Solution Solutions1. Set the cache's effective time (the simplest scenario)

Advantages:

    • Simple
    • Easy to operate

Disadvantages:

    • There will be old data in a short period of time
    • If the amount of data is too large, the cache time is short, the cache is prone to a large number of failures during a period of time, the database pressure suddenly increased, triggering a cache avalanche phenomenon (cache validity time is a random value to reduce the likelihood of cache avalanche)

2, Message Queuing (more complex, need to introduce a Message Queuing system)

Steps:

    1. Update the database;
    2. Failed to delete cache;
    3. Send the key that needs to be deleted to the message queue;
    4. Partition time pull the key to delete from the message queue;
    5. Continue to delete until successful.

Advantages:

    • Does not trigger a cache avalanche
    • Delete only the cache that needs to be deleted

Disadvantages:

    • Introduction of the message system (increased complexity of the system)

Delete the cache first and then update the database

This approach is also used by more people, but there are also problems with dirty data:

cause
    1. User A failed to delete cache
    2. User A successfully updated the data

Or

    1. User a deletes the cache;
    2. User B reads the cache and the cache does not exist;
    3. User B Gets the old data from the database;
    4. User B updated the cache;
    5. User a updated the data.

Both of these conditions can result in dirty data.

Solution Solutions1. Set the cache's effective time (the simplest scenario)

Advantages:

    • Simple
    • Easy to operate

Disadvantages:

    • There will be old data in a short period of time
    • If the amount of data is too large, the cache time is short, the cache is prone to a large number of failures during a period of time, the database pressure suddenly increased, triggering a cache avalanche phenomenon (cache validity time is a random value to reduce the likelihood of cache avalanche)

2. Message Queuing
    1. First eliminate the cache;
    2. Update the database;
    3. Send the cache key that needs to be retired to the message queue;
    4. Another program pulls data from the message queue;
    5. Delete the key you want to delete until you delete it.

Advantages:

    • Guaranteed deletion of the cache
    • does not increase processing time for updates
    • Does not trigger a cache avalanche

Disadvantages:

    • Will add a cache miss (negligible)
    • Introduction of the message system (increased complexity of the system)

Summary
    1. The above methods according to their own system business to choose;
    2. Since it exists, there is a reason for it;
    3. When using cache time, you need to pay attention to the cache avalanche problem;
    4. The message system can be introduced to avoid dirty data;
    5. There is also analysis Binlog to delete the cache asynchronously (small series did not study this, so the small part did not write);

Double write consistency of cache database

Contact Us

The content source of this page is from Internet, which doesn't represent Alibaba Cloud's opinion; products and services mentioned on that page don't have any relationship with Alibaba Cloud.
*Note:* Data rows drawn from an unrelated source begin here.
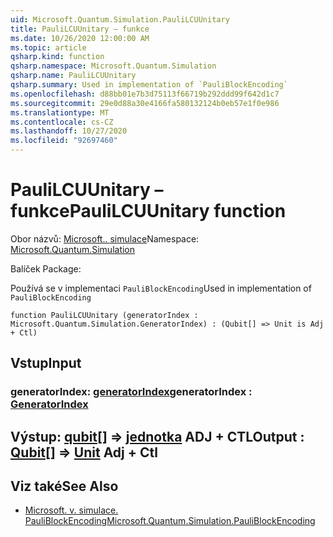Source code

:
 ```yaml
---
uid: Microsoft.Quantum.Simulation.PauliLCUUnitary
title: PauliLCUUnitary – funkce
ms.date: 10/26/2020 12:00:00 AM
ms.topic: article
qsharp.kind: function
qsharp.namespace: Microsoft.Quantum.Simulation
qsharp.name: PauliLCUUnitary
qsharp.summary: Used in implementation of `PauliBlockEncoding`
ms.openlocfilehash: d88bb01e7b3d75113f66719b292ddd99f642d1c7
ms.sourcegitcommit: 29e0d88a30e4166fa580132124b0eb57e1f0e986
ms.translationtype: MT
ms.contentlocale: cs-CZ
ms.lasthandoff: 10/27/2020
ms.locfileid: "92697460"
---
```

# <a name="paulilcuunitary-function"></a><span data-ttu-id="b1c43-102">PauliLCUUnitary – funkce</span><span class="sxs-lookup"><span data-stu-id="b1c43-102">PauliLCUUnitary function</span></span>

<span data-ttu-id="b1c43-103">Obor názvů: [Microsoft.. simulace](xref:Microsoft.Quantum.Simulation)</span><span class="sxs-lookup"><span data-stu-id="b1c43-103">Namespace: [Microsoft.Quantum.Simulation](xref:Microsoft.Quantum.Simulation)</span></span>

<span data-ttu-id="b1c43-104">Balíček [](https://nuget.org/packages/)</span><span class="sxs-lookup"><span data-stu-id="b1c43-104">Package: [](https://nuget.org/packages/)</span></span>


<span data-ttu-id="b1c43-105">Používá se v implementaci `PauliBlockEncoding`</span><span class="sxs-lookup"><span data-stu-id="b1c43-105">Used in implementation of `PauliBlockEncoding`</span></span>

```qsharp
function PauliLCUUnitary (generatorIndex : Microsoft.Quantum.Simulation.GeneratorIndex) : (Qubit[] => Unit is Adj + Ctl)
```


## <a name="input"></a><span data-ttu-id="b1c43-106">Vstup</span><span class="sxs-lookup"><span data-stu-id="b1c43-106">Input</span></span>

### <a name="generatorindex--generatorindex"></a><span data-ttu-id="b1c43-107">generatorIndex: [generatorIndex](xref:Microsoft.Quantum.Simulation.GeneratorIndex)</span><span class="sxs-lookup"><span data-stu-id="b1c43-107">generatorIndex : [GeneratorIndex](xref:Microsoft.Quantum.Simulation.GeneratorIndex)</span></span>





## <a name="output--qubit--unit-adj--ctl"></a><span data-ttu-id="b1c43-108">Výstup: [qubit](xref:microsoft.quantum.lang-ref.qubit)[] => [jednotka](xref:microsoft.quantum.lang-ref.unit) ADJ + CTL</span><span class="sxs-lookup"><span data-stu-id="b1c43-108">Output : [Qubit](xref:microsoft.quantum.lang-ref.qubit)[] => [Unit](xref:microsoft.quantum.lang-ref.unit) Adj + Ctl</span></span>



## <a name="see-also"></a><span data-ttu-id="b1c43-109">Viz také</span><span class="sxs-lookup"><span data-stu-id="b1c43-109">See Also</span></span>

- [<span data-ttu-id="b1c43-110">Microsoft. v. simulace. PauliBlockEncoding</span><span class="sxs-lookup"><span data-stu-id="b1c43-110">Microsoft.Quantum.Simulation.PauliBlockEncoding</span></span>](xref:Microsoft.Quantum.Simulation.PauliBlockEncoding)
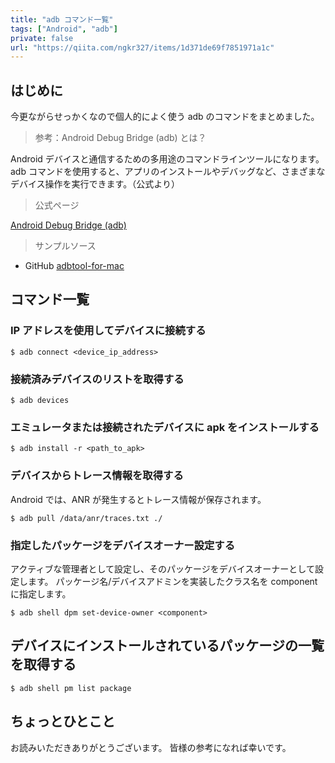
 ```yaml
---
title: "adb コマンド一覧"
tags: ["Android", "adb"]
private: false
url: "https://qiita.com/ngkr327/items/1d371de69f7851971a1c"
---
```


## はじめに

今更ながらせっかくなので個人的によく使う adb のコマンドをまとめました。

> 参考：Android Debug Bridge (adb) とは？

Android デバイスと通信するための多用途のコマンドラインツールになります。
adb コマンドを使用すると、アプリのインストールやデバッグなど、さまざまなデバイス操作を実行できます。（公式より）

> 公式ページ

[Android Debug Bridge (adb)](https://developer.android.com/studio/command-line/adb)

> サンプルソース

- GitHub
[adbtool-for-mac](https://github.com/ngkr327/adbtool-for-mac)


## コマンド一覧

### IP アドレスを使用してデバイスに接続する

```
$ adb connect <device_ip_address>
```

### 接続済みデバイスのリストを取得する

```
$ adb devices
```

### エミュレータまたは接続されたデバイスに apk をインストールする

```
$ adb install -r <path_to_apk>
```

### デバイスからトレース情報を取得する

Android では、ANR が発生するとトレース情報が保存されます。

```
$ adb pull /data/anr/traces.txt ./
```

### 指定したパッケージをデバイスオーナー設定する

アクティブな管理者として設定し、そのパッケージをデバイスオーナーとして設定します。
パッケージ名/デバイスアドミンを実装したクラス名を component に指定します。

```
$ adb shell dpm set-device-owner <component>
```

## デバイスにインストールされているパッケージの一覧を取得する

```
$ adb shell pm list package
```

## ちょっとひとこと

お読みいただきありがとうございます。
皆様の参考になれば幸いです。
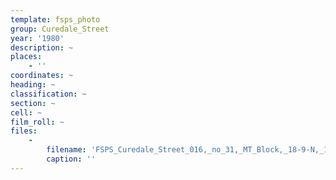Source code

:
 ```yaml
---
template: fsps_photo
group: Curedale_Street
year: '1980'
description: ~
places:
    - ''
coordinates: ~
heading: ~
classification: ~
section: ~
cell: ~
film_roll: ~
files:
    -
        filename: 'FSPS_Curedale_Street_016,_no_31,_MT_Block,_18-9-N,_1980.png'
        caption: ''
---
```

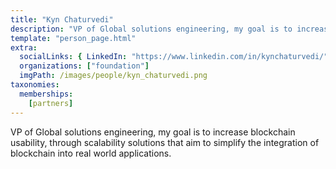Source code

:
 ```yaml
---
title: "Kyn Chaturvedi"
description: "VP of Global solutions engineering, my goal is to increase blockchain usability."
template: "person_page.html"
extra:
  socialLinks: { LinkedIn: "https://www.linkedin.com/in/kynchaturvedi/"}
  organizations: ["foundation"]
  imgPath: /images/people/kyn_chaturvedi.png
taxonomies:
  memberships:
    [partners]
---
```


VP of Global solutions engineering, my goal is to increase blockchain usability, through scalability solutions that aim to simplify the integration of blockchain into real world applications.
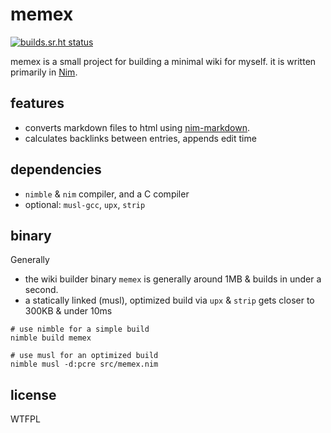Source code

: # memex

[![builds.sr.ht status](https://builds.sr.ht/~metasyn/memex.svg)](https://builds.sr.ht/~metasyn/memex?)

memex is a small project for building a minimal wiki for myself. it is written primarily in [Nim](https://nim-lang.org).

## features

* converts markdown files to html using [nim-markdown](https://github.com/soasme/nim-markdown).
* calculates backlinks between entries, appends edit time

## dependencies

* `nimble` & `nim` compiler, and a C compiler
* optional: `musl-gcc`, `upx`, `strip`

## binary

Generally
* the wiki builder binary `memex` is generally around 1MB & builds in under a second.
* a statically linked (musl), optimized build via `upx` & `strip` gets closer to 300KB & under 10ms

```shell
# use nimble for a simple build
nimble build memex

# use musl for an optimized build
nimble musl -d:pcre src/memex.nim
```

## license

<a href="http://www.wtfpl.net/">
  <img src="http://www.wtfpl.net/wp-content/uploads/2012/12/wtfpl-badge-4.png" width="80" height="15" alt="WTFPL" />
</a>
If the content of the page makes you feel confusing, please write us an email, we will handle the problem within 5 days after receiving your email.

If you find any instances of plagiarism from the community, please send an email to: info-contact@alibabacloud.com and provide relevant evidence. A staff member will contact you within 5 working days.

A Free Trial That Lets You Build Big!

Start building with 50+ products and up to 12 months usage for Elastic Compute Service

  • Sales Support

    1 on 1 presale consultation

  • After-Sales Support

    24/7 Technical Support 6 Free Tickets per Quarter Faster Response

  • Alibaba Cloud offers highly flexible support services tailored to meet your exact needs.